◆ **ACTION ITEM**
Using the listing below, copy every line that mentions "from".

Top of DATA EXCERPTS

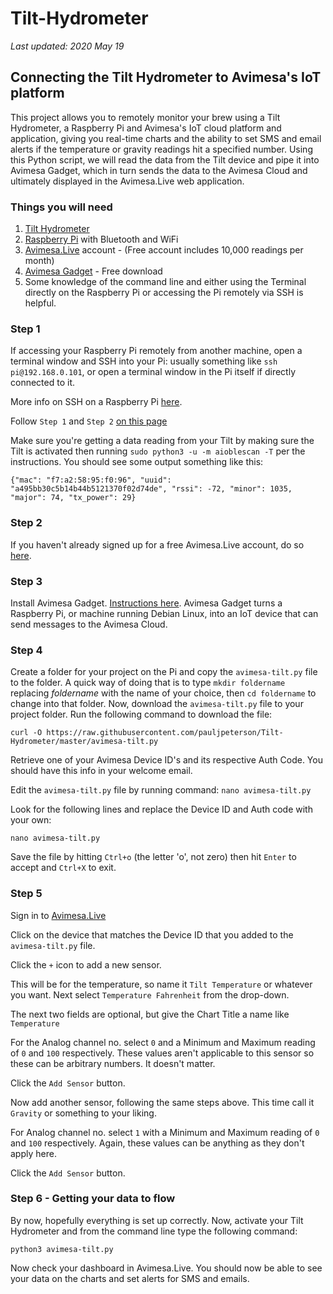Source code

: # Tilt-Hydrometer

*Last updated: 2020 May 19*

## Connecting the Tilt Hydrometer to Avimesa's IoT platform

This project allows you to remotely monitor your brew using a Tilt Hydrometer, a Raspberry Pi and Avimesa's IoT cloud platform and application, giving you real-time charts and the ability to set SMS and email alerts if the temperature or gravity readings hit a specified number. Using this Python script, we will read the data from the Tilt device and pipe it into Avimesa Gadget, which in turn sends the data to the Avimesa Cloud and ultimately displayed in the Avimesa.Live web application.

### Things you will need

1. [Tilt Hydrometer][1]
2. [Raspberry Pi][2] with Bluetooth and WiFi
3. [Avimesa.Live][3] account - (Free account includes 10,000 readings per month)
4. [Avimesa Gadget][4] - Free download
5. Some knowledge of the command line and either using the Terminal directly on the Raspberry Pi or accessing the Pi remotely via SSH is helpful. 

### Step 1

If accessing your Raspberry Pi remotely from another machine, open a terminal window and SSH into your Pi: usually something like `ssh pi@192.168.0.101`, or open a terminal window in the Pi itself if directly connected to it. 

More info on SSH on a Raspberry Pi [here][8].

Follow `Step 1` and `Step 2` [on this page][5]

Make sure you're getting a data reading from your Tilt by making sure the Tilt is activated then running `sudo python3 -u -m aioblescan -T` per the instructions. You should see some output something like this:

`{"mac": "f7:a2:58:95:f0:96", "uuid": "a495bb30c5b14b44b5121370f02d74de", "rssi": -72, "minor": 1035, "major": 74, "tx_power": 29}`

### Step 2

If you haven't already signed up for a free Avimesa.Live account, do so [here][3].

### Step 3

Install Avimesa Gadget. [Instructions here][6]. Avimesa Gadget turns a Raspberry Pi, or machine running Debian Linux, into an IoT device that can send messages to the Avimesa Cloud.

### Step 4

Create a folder for your project on the Pi and copy the `avimesa-tilt.py` file to the folder. A quick way of doing that is to type `mkdir foldername` replacing *foldername* with the name of your choice, then `cd foldername` to change into that folder. Now, download the `avimesa-tilt.py` file to your project folder. Run the following command to download the file:

```
curl -O https://raw.githubusercontent.com/pauljpeterson/Tilt-Hydrometer/master/avimesa-tilt.py
```
Retrieve one of your Avimesa Device ID's and its respective Auth Code. You should have this info in your welcome email.

Edit the `avimesa-tilt.py` file by running command: `nano avimesa-tilt.py`

Look for the following lines and replace the Device ID and Auth code with your own:

```
nano avimesa-tilt.py
```

Save the file by hitting `Ctrl+o` (the letter 'o', not zero) then hit `Enter` to accept and `Ctrl+X` to exit.

### Step 5

Sign in to [Avimesa.Live][7]

Click on the device that matches the Device ID that you added to the `avimesa-tilt.py` file.

Click the `+` icon to add a new sensor.

This will be for the temperature, so name it `Tilt Temperature` or whatever you want. Next select `Temperature Fahrenheit` from the drop-down.

The next two fields are optional, but give the Chart Title a name like `Temperature`

For the Analog channel no. select `0` and a Minimum and Maximum reading of `0` and `100` respectively. These values aren't applicable to this sensor so these can be arbitrary numbers. It doesn't matter.

Click the `Add Sensor` button.

Now add another sensor, following the same steps above. This time call it `Gravity` or something to your liking.

For Analog channel no. select `1` with a Minimum and Maximum reading of `0` and `100` respectively. Again, these values can be anything as they don't apply here.

Click the `Add Sensor` button.

### Step 6 - Getting your data to flow

By now, hopefully everything is set up correctly. Now, activate your Tilt Hydrometer and from the command line type the following command:

```
python3 avimesa-tilt.py
```
Now check your dashboard in Avimesa.Live. You should now be able to see your data on the charts and set alerts for SMS and emails.


[1]: https://tilthydrometer.com/
[2]: https://raspberrypi.org/
[3]: https://avimesa.com/create-account/
[4]: https://www.avimesa.com/avimesa-gadget/
[5]: https://tilthydrometer.com/blogs/news/install-tilt-pi-on-raspbian-buster-compatible-with-all-rpi-models-including-rpi-4
[6]: https://www.avimesa.com/docs/user-guides/avimesa-gadget-virtual-device-client/
[7]: https://avimesa.live/login/
[8]: https://www.raspberrypi.org/documentation/remote-access/ssh/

Bottom of DATA EXCERPTS

◆ **EXPECTED OUTPUT**
This project allows you to remotely monitor your brew using a Tilt Hydrometer, a Raspberry Pi and Avimesa's IoT cloud platform and application, giving you real-time charts and the ability to set SMS and email alerts if the temperature or gravity readings hit a specified number. Using this Python script, we will read the data from the Tilt device and pipe it into Avimesa Gadget, which in turn sends the data to the Avimesa Cloud and ultimately displayed in the Avimesa.Live web application.
If accessing your Raspberry Pi remotely from another machine, open a terminal window and SSH into your Pi: usually something like `ssh pi@192.168.0.101`, or open a terminal window in the Pi itself if directly connected to it. 
Make sure you're getting a data reading from your Tilt by making sure the Tilt is activated then running `sudo python3 -u -m aioblescan -T` per the instructions. You should see some output something like this:
This will be for the temperature, so name it `Tilt Temperature` or whatever you want. Next select `Temperature Fahrenheit` from the drop-down.
By now, hopefully everything is set up correctly. Now, activate your Tilt Hydrometer and from the command line type the following command:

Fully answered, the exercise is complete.